Research from Jeffrey Brown at the University of Illinois illustrates how the framing of lifetime income can lead to different answers. His research team surveyed more than 1,300 people aged fifty and older and asked them to choose between, (1) a life annuity paying $650 each month until death, or (2) a traditional savings account of $100,000 bearing 4% interest.
These choices are designed to support the same lifetime income after incorporating life expectancies, but the annuity choice in option (1) was expressed in two different ways. With a “consumption frame,” option (1) was described as a monthly income of $650 for life. With an “investment frame,” option (1) was described as an investment with a $650 return for life.

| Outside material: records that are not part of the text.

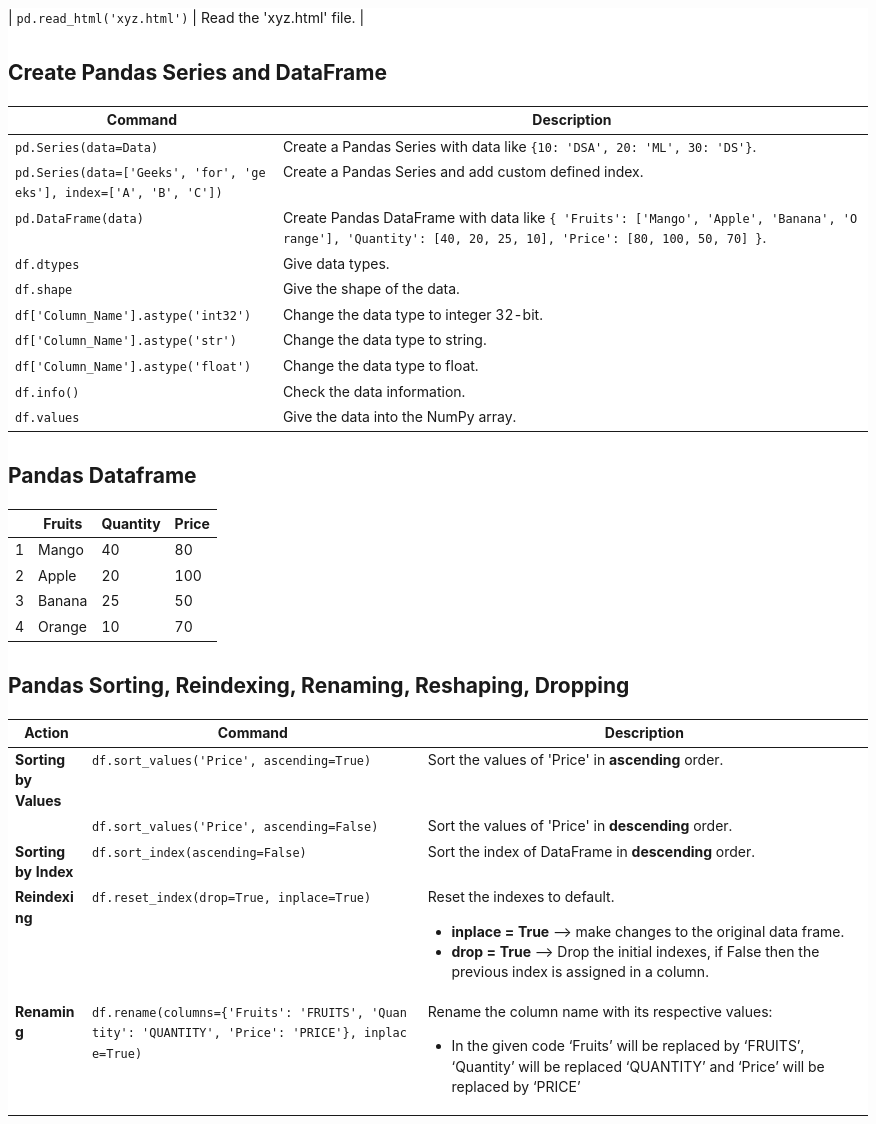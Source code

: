 | `pd.read_html('xyz.html')`                     | Read the 'xyz.html' file.                                     |

## Create Pandas Series and DataFrame

| **Command**                                                        | **Description**                                                                                                                                          |
| ------------------------------------------------------------------ | -------------------------------------------------------------------------------------------------------------------------------------------------------- |
| `pd.Series(data=Data)`                                             | Create a Pandas Series with data like `{10: 'DSA', 20: 'ML', 30: 'DS'}`.                                                                                 |
| `pd.Series(data=['Geeks', 'for', 'geeks'], index=['A', 'B', 'C'])` | Create a Pandas Series and add custom defined index.                                                                                                     |
| `pd.DataFrame(data)`                                               | Create Pandas DataFrame with data like `{ 'Fruits': ['Mango', 'Apple', 'Banana', 'Orange'], 'Quantity': [40, 20, 25, 10], 'Price': [80, 100, 50, 70] }`. |
| `df.dtypes`                                                        | Give data types.                                                                                                                                         |
| `df.shape`                                                         | Give the shape of the data.                                                                                                                              |
| `df['Column_Name'].astype('int32')`                                | Change the data type to integer 32-bit.                                                                                                                  |
| `df['Column_Name'].astype('str')`                                  | Change the data type to string.                                                                                                                          |
| `df['Column_Name'].astype('float')`                                | Change the data type to float.                                                                                                                           |
| `df.info()`                                                        | Check the data information.                                                                                                                              |
| `df.values`                                                        | Give the data into the NumPy array.                                                                                                                      |

## Pandas Dataframe

|     | **Fruits** | **Quantity** | **Price** |
| --- | ---------- | ------------ | --------- |
| 1   | Mango      | 40           | 80        |
| 2   | Apple      | 20           | 100       |
| 3   | Banana     | 25           | 50        |
| 4   | Orange     | 10           | 70        |

## Pandas Sorting, Reindexing, Renaming, Reshaping, Dropping

| **Action**            | **Command**                                                                                       | **Description**                                                                                                                                                                                                                 |
| --------------------- | ------------------------------------------------------------------------------------------------- | ------------------------------------------------------------------------------------------------------------------------------------------------------------------------------------------------------------------------------- |
| **Sorting by Values** | `df.sort_values('Price', ascending=True)`                                                         | Sort the values of 'Price' in **ascending** order.                                                                                                                                                                              |
|                       | `df.sort_values('Price', ascending=False)`                                                        | Sort the values of 'Price' in **descending** order.                                                                                                                                                                             |
| **Sorting by Index**  | `df.sort_index(ascending=False)`                                                                  | Sort the index of DataFrame in **descending** order.                                                                                                                                                                            |
| **Reindexing**        | `df.reset_index(drop=True, inplace=True)`                                                         | Reset the indexes to default.<ul><li>**inplace = True** --> make changes to the original data frame.</li> <li>**drop = True** --> Drop the initial indexes, if False then the previous index is assigned in a column.</li></ul> |
| **Renaming**          | `df.rename(columns={'Fruits': 'FRUITS', 'Quantity': 'QUANTITY', 'Price': 'PRICE'}, inplace=True)` | Rename the column name with its respective values:<ul><li>In the given code ‘Fruits’ will be replaced by ‘FRUITS’, ‘Quantity’ will be replaced ‘QUANTITY’ and ‘Price’ will be replaced by ‘PRICE’</li></ul>                     |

When expressed in terms of consumption, 70% of respondents preferred the annuity. But when expressed as an investment, only 21% of respondents choose the annuity. Both versions of the question offer the same returns, but the answers elicited differ greatly. Framing an annuity as an investment makes people worry they will die early and “lose” on their investment. When expressed as lifetime consumption, the annuity option sounds less risky and more attractive.
Further research from Professor John Payne at Duke University demonstrates how retirees gravitate toward options that are easier to understand. He cites how retirees may choose single-life annuities because they offer higher monthly income than joint-life annuities without fully reflecting on the potential impact for spouses.
I have also observed this problem with complex annuities like variable annuities with guarantee riders. Retirees frequently misinterpret the roll-up rates offered for the benefit base as a guaranteed return for their money. They may not realize that when this higher hypothetical return number is combined with a lower payout rate later on, the combined outcome may actually leave them worse off.
It’s important to dig beyond the marquee numbers jumping out of the marketing literature and reflect on what is truly happening when all variables and levers are combined into a cohesive whole.
A final issue is money illusion: the difficulty people have distinguishing between observable dollar amounts over time and the underlying change in purchasing power of wealth. This can complicate retirement planning, since it is important to plan over long time horizons. Even a low inflation rate adds up when compounded over a long time period.